#### How to complete this task
Exactly the lines from the beginning of the records to the line with "Har du alltid", both ends included, are to be given again, and pictures are to be left out.
--- Provided records ---
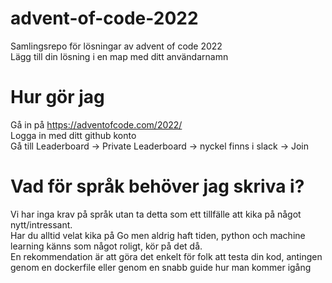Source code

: # advent-of-code-2022

Samlingsrepo för lösningar av advent of code 2022<br>
Lägg till din lösning i en map med ditt användarnamn

# Hur gör jag

Gå in på https://adventofcode.com/2022/<br>
Logga in med ditt github konto<br>
Gå till Leaderboard -> Private Leaderboard -> nyckel finns i slack -> Join

# Vad för språk behöver jag skriva i?

Vi har inga krav på språk utan ta detta som ett tillfälle att kika på något nytt/intressant.<br>
Har du alltid velat kika på Go men aldrig haft tiden, python och machine learning känns som något roligt, kör på det då.<br>
En rekommendation är att göra det enkelt för folk att testa din kod, antingen genom en dockerfile eller genom en snabb guide hur man kommer igång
---
#### Solution for this task
Source code

: # advent-of-code-2022

Samlingsrepo för lösningar av advent of code 2022<br>
Lägg till din lösning i en map med ditt användarnamn

# Hur gör jag

Gå in på https://adventofcode.com/2022/<br>
Logga in med ditt github konto<br>
Gå till Leaderboard -> Private Leaderboard -> nyckel finns i slack -> Join

# Vad för språk behöver jag skriva i?

Vi har inga krav på språk utan ta detta som ett tillfälle att kika på något nytt/intressant.<br>
Har du alltid velat kika på Go men aldrig haft tiden, python och machine learning känns som något roligt, kör på det då.<br>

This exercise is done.